I thanked the guy at the counter for my skates and he ignored me before I went to go sit down next to my boyfriend. I nervously eyed the rink as I strapped my feet securely into my rollerblades. Even then I still felt insecure and nervous as we ventured out onto the wooden floor. My boyfriend held my hand after my feet almost rolled their way out from under me, but he didn’t fully grip it. He seemed sure I wouldn’t need his help after a short while, and he was itching to zoom around past the other slow moving college and high school students at the rink. I made it around once with his help and several times without and that was enough to give me a taste.
I looked around at the many people rolling around the rink and smiled at the diversity. There were college students from the five colleges in the area, gripping onto each other and laughing. There were young hockey players, zipping around, dodging the slower moving folks. There were moms, skating next to each other with ease as they quickly glanced at their children skating, falling, and getting right back up again. There were young adults doing various tricks as they sped by. There was every possible kind of person you could imagine, and everybody seemed to be having a wonderful time in their own way.
After I handed in my skates, got in the car, and drove home all I could think about was skating. The wind in my hair, the speed, and the freedom. Once I let go of my boyfriends’ hand, I felt like I was on top of the world. Then he let go of my hand for good.

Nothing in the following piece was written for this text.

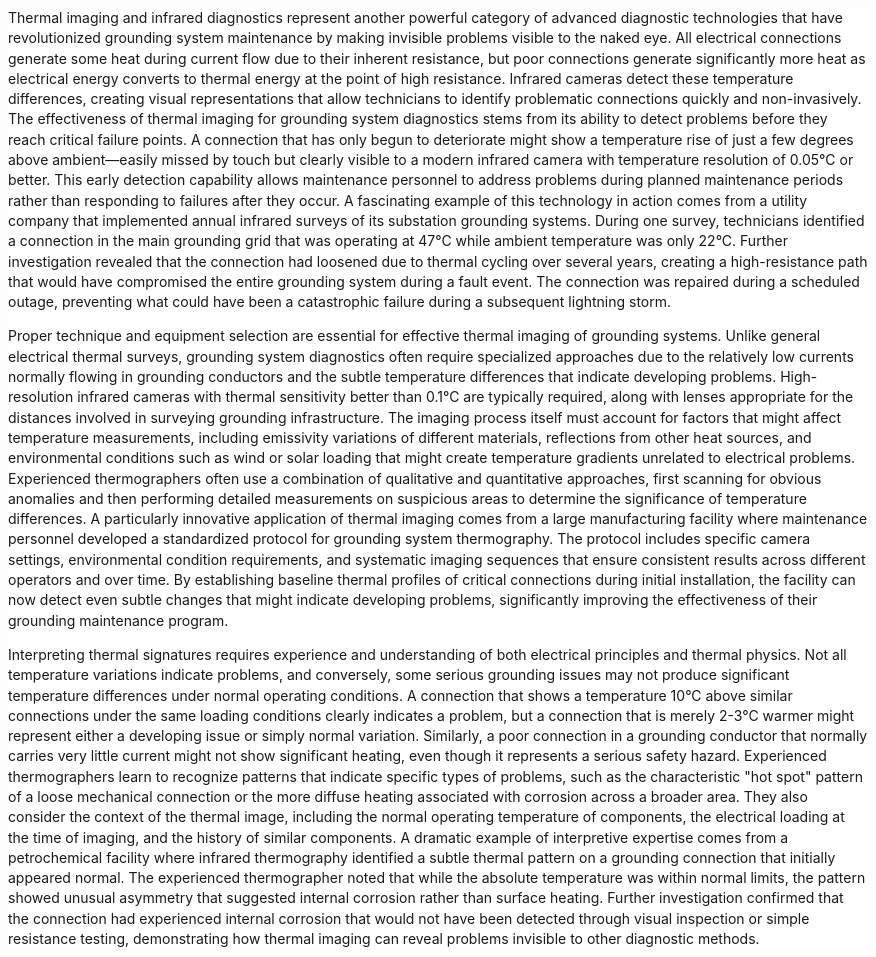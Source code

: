 Thermal imaging and infrared diagnostics represent another powerful category of advanced diagnostic technologies that have revolutionized grounding system maintenance by making invisible problems visible to the naked eye. All electrical connections generate some heat during current flow due to their inherent resistance, but poor connections generate significantly more heat as electrical energy converts to thermal energy at the point of high resistance. Infrared cameras detect these temperature differences, creating visual representations that allow technicians to identify problematic connections quickly and non-invasively. The effectiveness of thermal imaging for grounding system diagnostics stems from its ability to detect problems before they reach critical failure points. A connection that has only begun to deteriorate might show a temperature rise of just a few degrees above ambient—easily missed by touch but clearly visible to a modern infrared camera with temperature resolution of 0.05°C or better. This early detection capability allows maintenance personnel to address problems during planned maintenance periods rather than responding to failures after they occur. A fascinating example of this technology in action comes from a utility company that implemented annual infrared surveys of its substation grounding systems. During one survey, technicians identified a connection in the main grounding grid that was operating at 47°C while ambient temperature was only 22°C. Further investigation revealed that the connection had loosened due to thermal cycling over several years, creating a high-resistance path that would have compromised the entire grounding system during a fault event. The connection was repaired during a scheduled outage, preventing what could have been a catastrophic failure during a subsequent lightning storm.

Proper technique and equipment selection are essential for effective thermal imaging of grounding systems. Unlike general electrical thermal surveys, grounding system diagnostics often require specialized approaches due to the relatively low currents normally flowing in grounding conductors and the subtle temperature differences that indicate developing problems. High-resolution infrared cameras with thermal sensitivity better than 0.1°C are typically required, along with lenses appropriate for the distances involved in surveying grounding infrastructure. The imaging process itself must account for factors that might affect temperature measurements, including emissivity variations of different materials, reflections from other heat sources, and environmental conditions such as wind or solar loading that might create temperature gradients unrelated to electrical problems. Experienced thermographers often use a combination of qualitative and quantitative approaches, first scanning for obvious anomalies and then performing detailed measurements on suspicious areas to determine the significance of temperature differences. A particularly innovative application of thermal imaging comes from a large manufacturing facility where maintenance personnel developed a standardized protocol for grounding system thermography. The protocol includes specific camera settings, environmental condition requirements, and systematic imaging sequences that ensure consistent results across different operators and over time. By establishing baseline thermal profiles of critical connections during initial installation, the facility can now detect even subtle changes that might indicate developing problems, significantly improving the effectiveness of their grounding maintenance program.

Interpreting thermal signatures requires experience and understanding of both electrical principles and thermal physics. Not all temperature variations indicate problems, and conversely, some serious grounding issues may not produce significant temperature differences under normal operating conditions. A connection that shows a temperature 10°C above similar connections under the same loading conditions clearly indicates a problem, but a connection that is merely 2-3°C warmer might represent either a developing issue or simply normal variation. Similarly, a poor connection in a grounding conductor that normally carries very little current might not show significant heating, even though it represents a serious safety hazard. Experienced thermographers learn to recognize patterns that indicate specific types of problems, such as the characteristic "hot spot" pattern of a loose mechanical connection or the more diffuse heating associated with corrosion across a broader area. They also consider the context of the thermal image, including the normal operating temperature of components, the electrical loading at the time of imaging, and the history of similar components. A dramatic example of interpretive expertise comes from a petrochemical facility where infrared thermography identified a subtle thermal pattern on a grounding connection that initially appeared normal. The experienced thermographer noted that while the absolute temperature was within normal limits, the pattern showed unusual asymmetry that suggested internal corrosion rather than surface heating. Further investigation confirmed that the connection had experienced internal corrosion that would not have been detected through visual inspection or simple resistance testing, demonstrating how thermal imaging can reveal problems invisible to other diagnostic methods.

When we broke up I was desperate for some sense of control. I felt an immense lack of confidence in my ability to be alone, or really do anything, until I remembered how rollerskating made me feel. I went to a used sporting goods store, not really expecting to find anything, but then I saw a pair of rollerblades in my size and they looked brand new. They had cute pink trim, too, not that it was important. I found out later that these skates were valued at over double the price I paid for them! I brought them home and would have put them on immediately if it wasn’t over 90 degrees and dinner time, so I waited for the next morning.
I went outside and sat on the curb right outside my house, not caring too much about the cracks in the road or the shallow slope. I should have, though, because when I stood up it wasn’t exactly smooth rolling. I fell almost immediately, but I didn’t let that discourage me. I stood back up, making sure to bend my knees and began to slowly shift my weight back and forth, propelling myself forward. I was doing much better than I could have ever anticipated, but I was still terrified to fall despite the protective gear I wore: a helmet, elbow pads, wrist guards, and knee pads all borrowed from my mother. I skated defensively, and not very often, because of this fear.
When the summer heat chilled into crisp fall air it was time to go back to school. I packed my rollerblades last, but at least I brought them and I’m glad I did. My housemate came home one day with a pair of rollerskates she found at goodwill. She asked me if I would go skating with her, because she knew I had my rollerblades, and I agreed. The tennis court was much more forgiving than the street in front of my house had been. It was smooth and flat, for the most part, and much more forgiving when I fell. It was nice to have someone to skate with, too. We gave each other tips, took turns blasting music, and laughed with each other when we fell. With her, my skating progressed much more in a couple of weeks than it had in the two months of summer.
When spring came I thought I was ready to skate around Hampshire. I had been practicing for over a year, after all. When I fell over three times, however, I got discouraged again. I thought about selling my rollerblades. I think I just needed time. I tucked them away for a while and took a break, and when I brought them back out again I felt much more confident. I even bladed around my campus before we closed due to COVID-19. It felt good to have made it so far.
But now it was quarantine and I was rollerblading more than ever but I thought that maybe it might be time to try out quad skates. I had more time than ever to skate, it was perfect! I thought back to the moment at the rink when I made my first choice, but I realized I could have both. I could have the speed, stoppability, and easy roll over rough terrain of an inline, but I could also have cute quads to dance and jam on, and to take to the roller rink. My quads are Suregrip Boardwalk skates in a rich black suede. I also purchased blue toe covers and red sparkly laces. They really feel like mine, more than my second hand inlines ever could.
My inlines gave me a taste of the freedom that rollerskating has to offer. I felt the wind rushing through my hair as I shifted my weight back and forth, and they took me from a trembling baby deer skater to a confident beginner. The truth is, however, that my inlines were always going to belong to someone else. I thank him for the introduction to skating, but I can take it from here. My quads help me reclaim skating, just for me. Until it’s safe to go to the roller rink again, I’ll be rolling ‘round parking lots, always practicing.